When used in conjunction with pandas and fit_generator, do not want to read all the data into memory, because in fact, can not read the data volume is too high. Here's how to read size by batch_size:
1, to prepare the data:
1 a = pd.DataFrame(a) 2 a = [ 3 [1, 1, 1, 1], 4 [2, 2, 2, 2], 5 [3, 3, 3, 3], 6 [4, 4, 4, 4], 7 [5, 5, 5, 5], 8 [6, 6, 6, 6], 9 ] 10 a = pd.DataFrame(a) 11 a.to_csv("../a.csv", index=False)
2, the original data is read:
. 1 pd.read_csv ( " ../a.csv " )
Output: 2 0 2. 3. 1 . 3 0. 1. 1. 1. 1 . 4 . 1 2 2 2 2 . 5 2. 3. 3. 3. 3 . 6 . 3. 4. 4. 4. 4 . 7 . 4. 5. 5. 5 . 5 . 8 . 5. 6. 6. 6. 6
3, read the first few lines:
1 pd.read_csv("../a.csv", nrows=2)
输出: 2 0 1 2 3 3 0 1 1 1 1 4 1 2 2 2 2
4, skip lines, or how many rows to skip before:
1 pd.read_csv("../a.csv", skiprows=1, nrows=2)

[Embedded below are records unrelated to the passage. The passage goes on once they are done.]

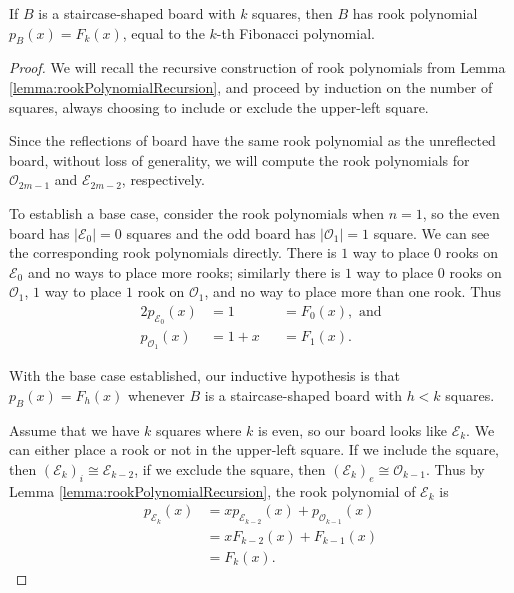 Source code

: \begin{lemma}
  If $B$ is a staircase-shaped board with $k$ squares, then
  $B$ has rook polynomial ${p_{B}(x) = F_{k}(x)}$, equal to the $k$-th
  Fibonacci polynomial.
  \label{lemma:staircaseIsFibonacci}
\end{lemma}
\begin{proof}
  We will recall the recursive construction of rook polynomials from
  Lemma \ref{lemma:rookPolynomialRecursion}, and proceed by
  induction on the number of squares, always choosing to include or exclude
  the upper-left square.

  Since the reflections of board have the same rook polynomial as the
  unreflected board, without loss of generality, we
  will compute the rook polynomials for
  $\mathcal{O}_{2m-1}$ and $\mathcal{E}_{2m-2}$, respectively.

  To establish a base case, consider the rook polynomials when $n = 1$, so
  the even board has $|\mathcal{E}_{0}| = 0$ squares and
  the odd board has $|\mathcal{O}_{1}| = 1$ square.
  We can see the corresponding rook polynomials directly. There is $1$ way to
  place $0$ rooks on $\mathcal{E}_{0}$ and no ways to place more rooks;
  similarly there is
  $1$ way to place $0$ rooks on $\mathcal{O}_{1}$,
  $1$ way to place $1$ rook on $\mathcal{O}_{1}$, and
  no way to place more than one rook. Thus \begin{alignat}{2}
    p_{\mathcal{E}_{0}}(x) &= 1     &&= F_0(x), \text{ and} \\
    p_{\mathcal{O}_{1}}(x) &= 1 + x &&= F_1(x).
  \end{alignat}

  With the base case established, our inductive hypothesis is that
  $p_{B}(x) = F_{h}(x)$ whenever $B$ is a
  staircase-shaped board with $h < k$ squares.

  Assume that we have $k$ squares where $k$ is even, so our board looks like
  $\mathcal{E}_{k}$. We can either place a rook or not in the upper-left square.
  If we include the square, then $(\mathcal{E}_{k})_i \cong \mathcal{E}_{k-2}$,
  if we exclude the square, then $(\mathcal{E}_{k})_e \cong \mathcal{O}_{k-1}$.
  Thus by Lemma \ref{lemma:rookPolynomialRecursion}, the rook polynomial of
  $\mathcal{E}_{k}$ is
  \begin{align}
    p_{\mathcal{E}_{k}}(x)
    &= xp_{\mathcal{E}_{k-2}}(x) + p_{\mathcal{O}_{k-1}}(x) \\
    &= xF_{k-2}(x) + F_{k-1}(x) \\
    &= F_{k}(x).
  \end{align}


\end{proof}

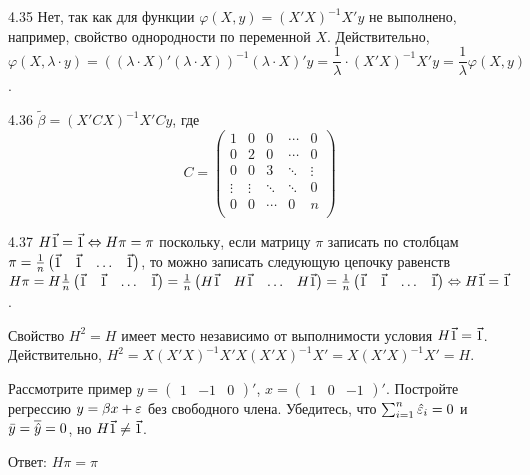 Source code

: \protect \hypertarget {soln:4.35}{}
\begin{solution}{{4.35}}
Нет, так как для функции $\varphi(X, y) = (X' X)^{-1} X' y$ не выполнено, например, свойство однородности по переменной $X$. Действительно,
\[\varphi(X, \lambda \cdot y) = ((\lambda \cdot X)' (\lambda \cdot X))^{-1} (\lambda \cdot X)' y = \frac{1}{\lambda} \cdot (X' X)^{-1} X' y = \frac{1}{\lambda} \varphi(X, y)\].
\end{solution}
\protect \hypertarget {soln:4.36}{}
\begin{solution}{{4.36}}
$\tilde{\beta} = (X' CX)^{-1} X' Cy$, где
\[C = \begin{pmatrix}
1 & 0 & 0 & \cdots & 0 \\
0 & 2 & 0 & \cdots & 0 \\
0 & 0 & 3 & \ddots & \vdots \\
\vdots & \vdots & \ddots & \ddots & 0 \\
0 & 0 & \cdots & 0 & n \\
\end{pmatrix} \]
\end{solution}
\protect \hypertarget {soln:4.37}{}
\begin{solution}{{4.37}}
$H\v1 = \v1 \Leftrightarrow H\pi = \pi$ поскольку, если матрицу $\pi$ записать по столбцам $\pi = \frac{1}{n}\begin{pmatrix}
\v1 & \v1 & \ldots & \v1
\end{pmatrix}$, то можно записать следующую цепочку равенств $H\pi = H\frac{1}{n}\begin{pmatrix}
\v1 & \v1 & \ldots & \v1
\end{pmatrix} = \frac{1}{n}\begin{pmatrix}
H\v1 & H\v1 & \ldots & H\v1
\end{pmatrix} = \frac{1}{n}\begin{pmatrix}
\v1 & \v1 & \ldots & \v1
\end{pmatrix} \Leftrightarrow H\v1 = \v1$.

Свойство $H^2 = H$ имеет место независимо от выполнимости условия $H\v1 = \v1$. Действительно, $H^2 = X (X' X)^{-1}X'X(X'X)^{-1}X' = X(X'X)^{-1}X' = H$.

Рассмотрите пример $y = \begin{pmatrix}
1 & -1 & 0
\end{pmatrix}'$, $x = \begin{pmatrix}
1 & 0 & -1
\end{pmatrix}'$. Постройте регрессию $y = \beta x + \varepsilon$ без свободного члена. Убедитесь, что $\sum_{i=1}^n \hat{\varepsilon}_i = 0$ и $\bar{y} = \overline{\hat{y}} = 0$, но $H\v1 \neq \v1$.


Ответ: $H\pi = \pi$
\end{solution}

输出: 2 1 1.1 1.2 1.3 3 0 2 2 2 2 4 1 3 3 3 3 5 pd.read_csv("../a.csv", skiprows=lambda x: x % 2 != 0)
输出: 6 0 1 2 3 7 0 2 2 2 2 8 1 4 4 4 4 9 2 6 6 6 6
By skiprows specify how many rows to skip nrows parameters take much forward can be achieved batch_size input size.